Sus últimas películas no son, sin embargo, despreciables. Muchos cineastas estarían en una orla de haber firmado tan sólo una de ellas. Pese a su larga extensión, Barry Lyndon supone una interesantísima incursión en el mundo del siglo XVIII, en donde muestra la dura e infeliz vida de alguien a quien se supone un privilegiado de la época y a quien, tras años de amores, desamores, triunfos, fracasos, batallas y derrotas, sólo le cabe el epitafio que el narrador de la película acierta a endosarle:


Estaba escrito que no dejaría tras de sí a nadie de su sangre y que acabaría su vida pobre, solo y sin hijos.

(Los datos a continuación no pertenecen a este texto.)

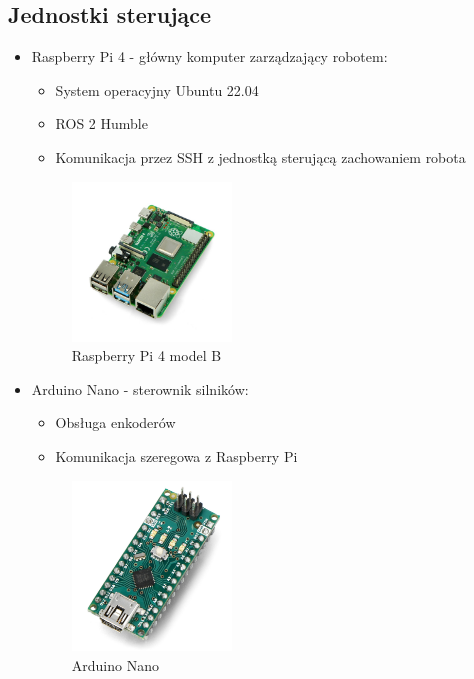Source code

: \documentclass[a4paper,twoside,12pt]{book}
\begin{document}
\subsection{Jednostki sterujące}
\begin{itemize}
\item Raspberry Pi 4 - główny komputer zarządzający robotem:
	\begin{itemize}
	\item System operacyjny Ubuntu 22.04
	\item ROS 2 Humble
	\item Komunikacja przez SSH z jednostką sterującą zachowaniem robota
	\end{itemize}
	\begin{figure}[!hb]
		\centering
		\includegraphics[width=0.4\textwidth]{images/rasp.png}
		\caption{Raspberry Pi 4 model B}
		\label{fig:raspberrypi4}
		\end{figure}
		\newpage	
		
\item Arduino Nano - sterownik silników:
	\begin{itemize}
	\item Obsługa enkoderów
	\item Komunikacja szeregowa z Raspberry Pi
	\end{itemize}

	\begin{figure}[!hb]
		\centering
		\includegraphics[width=0.4\textwidth]{images/nano.png}
		\caption{Arduino Nano}
		\label{fig:ardunano}
		\end{figure}
\end{itemize}
\end{document}
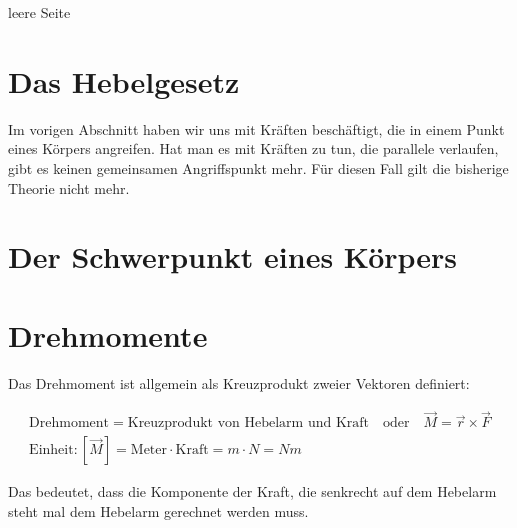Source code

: \documentclass[12pt,a4paper,twoside]{article}
\def\dir{./Aufgaben_Mechanik/}
\newcommand{\Einbinden}[1]{}
\begin{document}
\newpage
leere Seite
\newpage
\section*{Das Hebelgesetz}
Im vorigen Abschnitt haben wir uns mit Kräften beschäftigt, die in einem Punkt eines Körpers angreifen.
Hat man es mit Kräften zu tun, die parallele verlaufen, gibt es keinen gemeinsamen Angriffspunkt mehr. 
Für diesen Fall gilt die bisherige Theorie nicht mehr.

\Einbinden{\dir/drehmomente01.tex}
\Einbinden{\dir/drehmomente03.tex}%
\Einbinden{\dir/drehmomente05.tex}%


\section*{Der Schwerpunkt eines Körpers}
\Einbinden{\dir/schwerpunkt01.tex}%
\Einbinden{\dir/schwerpunkt02.tex}%


\section*{Drehmomente}
Das Drehmoment ist allgemein als Kreuzprodukt zweier Vektoren definiert:

\begin{cbox}
\begin{gather*}
	\text{Drehmoment} = \text{Kreuzprodukt von Hebelarm und Kraft} \quad\text{oder}\quad \vec{M} = \vec{r}\times\vec{F}\\
	\text{Einheit}: [\vec{M}]=\text{Meter}\cdot\text{Kraft}=\si{m}\cdot\si{N}=\si{Nm}
\end{gather*}
\end{cbox}

Das bedeutet, dass die Komponente der Kraft, die senkrecht auf dem Hebelarm steht mal dem Hebelarm gerechnet werden muss.
\end{document}
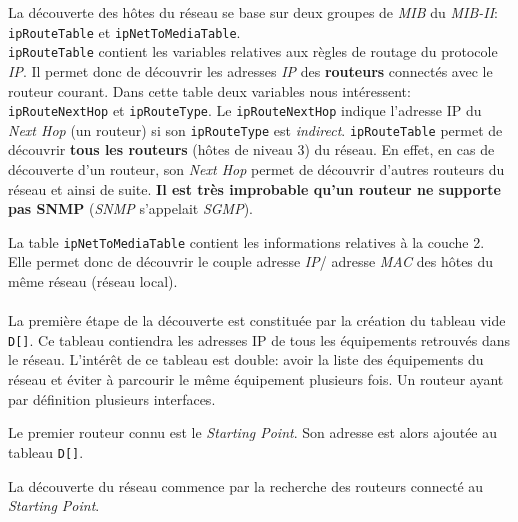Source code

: La découverte des hôtes du réseau se base sur deux groupes de \emph{MIB} du \emph{MIB-II}: \texttt{ipRouteTable} et \texttt{ipNetToMediaTable}.\\
\texttt{ipRouteTable} contient les variables relatives aux règles de routage du protocole \emph{IP}. Il permet donc de découvrir les adresses \emph{IP} des \textbf{routeurs} connectés avec le routeur courant. Dans cette table deux variables nous intéressent: \texttt{ipRouteNextHop} et \texttt{ipRouteType}. Le \texttt{ipRouteNextHop} indique l'adresse IP du \emph{Next Hop} (un routeur) si son \texttt{ipRouteType} est \emph{indirect}. \texttt{ipRouteTable} permet de découvrir \textbf{tous les routeurs} (hôtes de niveau 3) du réseau. En effet, en cas de découverte d'un routeur, son \emph{Next Hop} permet de découvrir d'autres routeurs du réseau et ainsi de suite. \textbf{Il est très improbable qu'un routeur ne supporte pas SNMP} (\emph{SNMP} s'appelait \emph{SGMP}).

La table \texttt{ipNetToMediaTable} contient les informations relatives à la couche 2. Elle permet donc de découvrir le couple adresse \emph{IP}/ adresse \emph{MAC} des hôtes du même réseau (réseau local).
\paragraph{}
La première étape de la découverte est constituée par la création du tableau vide \texttt{D[]}. Ce tableau contiendra les adresses IP de tous les équipements retrouvés dans le réseau. L'intérêt de ce tableau est double: avoir la liste des équipements du réseau et éviter à parcourir le même équipement plusieurs fois. Un routeur ayant par définition plusieurs interfaces.

Le premier routeur connu est le \emph{Starting Point}. Son adresse est alors ajoutée au tableau \texttt{D[]}.

La découverte du réseau commence par la recherche des routeurs connecté au \emph{Starting Point}.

La brillante labor de desmitificación, llevada a cabo con la paciencia de un orfebre a lo largo de 180 minutos, consigue elevar a Barry Lyndon a cotas que muy pocas películas de género histórico han alcanzado, sobre todo en lo que se refiere a su minuciosa precisión. Muy distinto es el caso de El resplandor, donde el esteticismo se convierte en el principal personaje. La incursión de Kubrick en el género de terror comienza con unos larguísimos travellings aéreos siguiendo al coche de Jack Nicholson, que se dirige al aislado hotel que dirigirá durante un crudo invierno. La película se va atiborrando de multitud de pistas por las que guiarse para desentreñar qué hay detrás de la locura que se va apoderando del protagonista, hasta que al final nos encontramos con la traca definitiva: una foto de Jack Nicholson en el mismo hotel en 1921, cuando la historia está transcurriendo a mediados de los años 70. Es decir: una forma más de desconcertar al espectador, de manera que la historia no adquiera sentido de ningún modo posible. El mismo Kubrick se negó posteriormente a desentrañar el misterio del sentido último de El resplandor, y las interpretaciones existentes son cualquier cosa menos concluyentes. Sin embargo, hay un detalle que considero de excepcional importancia para entender qué extraña fuerza se puede apoderar de un hotel para que uno de sus inquilinos acabe a hachazos con su mujer y su hijo, a pesar de haber compuesto previamente una interesante novela dadaísta sobre lo que supone el madrugar (el humor también es importante para entender el filme). Y es que, como dice el director del hotel al inicio, el edificio se construyó en la primera década del siglo XX "sobre un antiguo cementerio indio". Una muestra tan despreciable y monstruosa de arrogancia no podía quedar sin castigo, y todo lo que acabe sucediendo en ese hotel será un pequeño pago en tributo a tantas víctimas de un genocidio olvidado.